The slightly (ever so slightly ) less woeful 3 and  a bit thousand included the Port Vale faithful spreading themselves a bit further than really necessary around the North Stand.

 The game? The U's seem to have learnt to pass the ball, but remained timid with the final shot. Some myopic officiating  (why do linesmen have to wait for the referee  to indicate which way the throw went?) and a few hearty challenges along the way..
and the introduction of England's most cherished player Lee Hughes  precipitating some witty banter....
before this move led to Gavin Massey stabbing the ball home from 2 yards for another 3 points.
 A somewhat dejected keeper has picked the ball from the back of the net as the back four inquest begins..

Well. I've seen a lot worse from Colchester over the years. Not one player remains from that magnificent first season in the Championship side as Big John White has gone to Southend and we still have no obvious goal outlets. Sears ran the show from midfield today but predictably didn't get the usually baffling man of the match award.

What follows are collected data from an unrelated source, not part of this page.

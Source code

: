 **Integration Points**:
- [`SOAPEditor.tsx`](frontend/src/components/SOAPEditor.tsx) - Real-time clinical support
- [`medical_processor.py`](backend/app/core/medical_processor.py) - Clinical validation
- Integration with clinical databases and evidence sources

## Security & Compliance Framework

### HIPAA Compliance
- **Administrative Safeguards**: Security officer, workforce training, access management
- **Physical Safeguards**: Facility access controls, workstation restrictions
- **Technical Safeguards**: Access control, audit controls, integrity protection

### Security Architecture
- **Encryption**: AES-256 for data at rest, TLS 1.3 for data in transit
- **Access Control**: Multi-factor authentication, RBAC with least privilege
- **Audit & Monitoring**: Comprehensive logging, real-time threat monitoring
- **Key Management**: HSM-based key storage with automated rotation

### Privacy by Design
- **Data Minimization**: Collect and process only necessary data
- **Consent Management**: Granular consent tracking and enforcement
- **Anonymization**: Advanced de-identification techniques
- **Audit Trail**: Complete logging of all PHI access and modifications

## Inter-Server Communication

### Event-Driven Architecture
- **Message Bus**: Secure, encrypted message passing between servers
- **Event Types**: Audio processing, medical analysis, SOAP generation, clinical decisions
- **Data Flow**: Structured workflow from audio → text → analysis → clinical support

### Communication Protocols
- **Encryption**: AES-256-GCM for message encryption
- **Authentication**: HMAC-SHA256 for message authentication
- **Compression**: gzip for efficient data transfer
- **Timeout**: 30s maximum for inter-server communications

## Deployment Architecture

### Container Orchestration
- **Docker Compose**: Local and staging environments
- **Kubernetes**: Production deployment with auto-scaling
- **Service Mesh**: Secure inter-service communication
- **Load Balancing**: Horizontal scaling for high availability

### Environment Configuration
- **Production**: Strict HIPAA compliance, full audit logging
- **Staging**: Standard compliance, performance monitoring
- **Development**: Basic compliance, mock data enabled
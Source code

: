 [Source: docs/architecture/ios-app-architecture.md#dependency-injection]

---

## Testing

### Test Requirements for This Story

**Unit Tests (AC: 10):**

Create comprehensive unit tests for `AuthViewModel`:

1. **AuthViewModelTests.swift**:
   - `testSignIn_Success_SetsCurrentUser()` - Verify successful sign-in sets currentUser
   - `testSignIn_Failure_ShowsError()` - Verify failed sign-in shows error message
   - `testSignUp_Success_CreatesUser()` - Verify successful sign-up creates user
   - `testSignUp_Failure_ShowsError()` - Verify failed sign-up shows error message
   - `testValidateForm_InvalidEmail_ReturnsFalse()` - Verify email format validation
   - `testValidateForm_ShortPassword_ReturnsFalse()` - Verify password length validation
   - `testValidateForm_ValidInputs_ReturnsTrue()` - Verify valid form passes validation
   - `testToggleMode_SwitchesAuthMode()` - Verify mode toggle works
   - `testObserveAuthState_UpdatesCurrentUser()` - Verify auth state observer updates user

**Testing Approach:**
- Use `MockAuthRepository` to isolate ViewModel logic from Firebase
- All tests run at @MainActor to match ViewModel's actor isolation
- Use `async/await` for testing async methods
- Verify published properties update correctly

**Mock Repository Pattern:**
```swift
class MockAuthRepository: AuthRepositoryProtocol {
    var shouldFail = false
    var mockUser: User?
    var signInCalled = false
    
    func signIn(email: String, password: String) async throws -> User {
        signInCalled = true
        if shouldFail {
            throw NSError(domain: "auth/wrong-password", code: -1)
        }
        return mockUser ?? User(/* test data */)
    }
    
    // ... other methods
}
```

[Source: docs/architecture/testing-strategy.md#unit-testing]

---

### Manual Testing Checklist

  1. I admire your loyalty, but frankly Id rather chase a mouse around a piss pot than pay to watch that shower in that souless monstrosity.

  2. It`s family fun and hideous corporate greed. Shite football too.
    But, when Saturday comes....once a month anyway.
    It's a hopeless, chronic affliction that even if Geo man gave up going, or went on his own I'd still have an urge to do. Possibly.

    The alternative is going to Shitty. I hate that library. Full house, a pitiful on the ball city now and then and stand up if you hate the scum. Canary Call on Radio Norfolk "I can honestly say, that is the worst performance for 30 years" Where you at the game? "No, I listened on the radio in Morrisons car park while the Dragon went shopping."